**WORK TASK:** Please give the number of lines in the records below that include "POST", with no other output.

**INPUT DATA:**
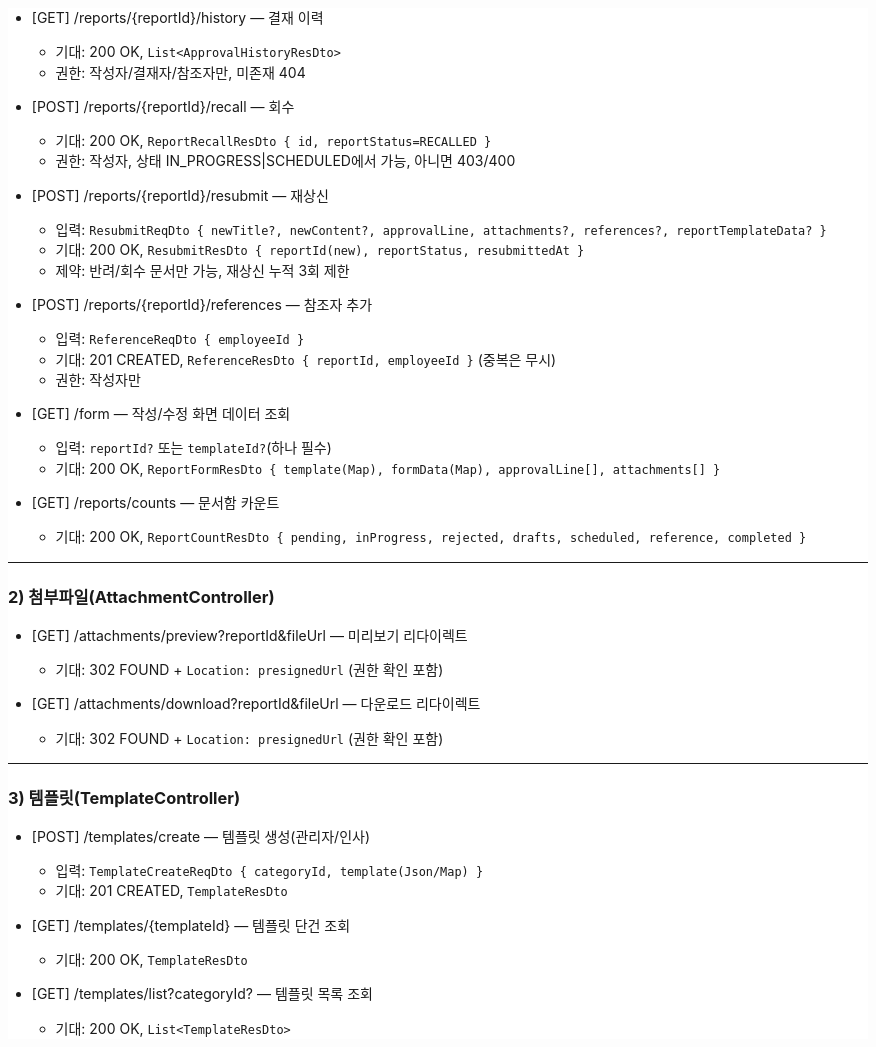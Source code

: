 - [GET] /reports/{reportId}/history — 결재 이력

  - 기대: 200 OK, `List<ApprovalHistoryResDto>`
  - 권한: 작성자/결재자/참조자만, 미존재 404

- [POST] /reports/{reportId}/recall — 회수

  - 기대: 200 OK, `ReportRecallResDto { id, reportStatus=RECALLED }`
  - 권한: 작성자, 상태 IN_PROGRESS|SCHEDULED에서 가능, 아니면 403/400

- [POST] /reports/{reportId}/resubmit — 재상신

  - 입력: `ResubmitReqDto { newTitle?, newContent?, approvalLine, attachments?, references?, reportTemplateData? }`
  - 기대: 200 OK, `ResubmitResDto { reportId(new), reportStatus, resubmittedAt }`
  - 제약: 반려/회수 문서만 가능, 재상신 누적 3회 제한

- [POST] /reports/{reportId}/references — 참조자 추가

  - 입력: `ReferenceReqDto { employeeId }`
  - 기대: 201 CREATED, `ReferenceResDto { reportId, employeeId }` (중복은 무시)
  - 권한: 작성자만

- [GET] /form — 작성/수정 화면 데이터 조회

  - 입력: `reportId?` 또는 `templateId?`(하나 필수)
  - 기대: 200 OK, `ReportFormResDto { template(Map), formData(Map), approvalLine[], attachments[] }`

- [GET] /reports/counts — 문서함 카운트
  - 기대: 200 OK, `ReportCountResDto { pending, inProgress, rejected, drafts, scheduled, reference, completed }`

---

### 2) 첨부파일(AttachmentController)

- [GET] /attachments/preview?reportId&fileUrl — 미리보기 리다이렉트

  - 기대: 302 FOUND + `Location: presignedUrl` (권한 확인 포함)

- [GET] /attachments/download?reportId&fileUrl — 다운로드 리다이렉트
  - 기대: 302 FOUND + `Location: presignedUrl` (권한 확인 포함)

---

### 3) 템플릿(TemplateController)

- [POST] /templates/create — 템플릿 생성(관리자/인사)

  - 입력: `TemplateCreateReqDto { categoryId, template(Json/Map) }`
  - 기대: 201 CREATED, `TemplateResDto`

- [GET] /templates/{templateId} — 템플릿 단건 조회

  - 기대: 200 OK, `TemplateResDto`

- [GET] /templates/list?categoryId? — 템플릿 목록 조회

  - 기대: 200 OK, `List<TemplateResDto>`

**EXERCISE RESPONSE:** 4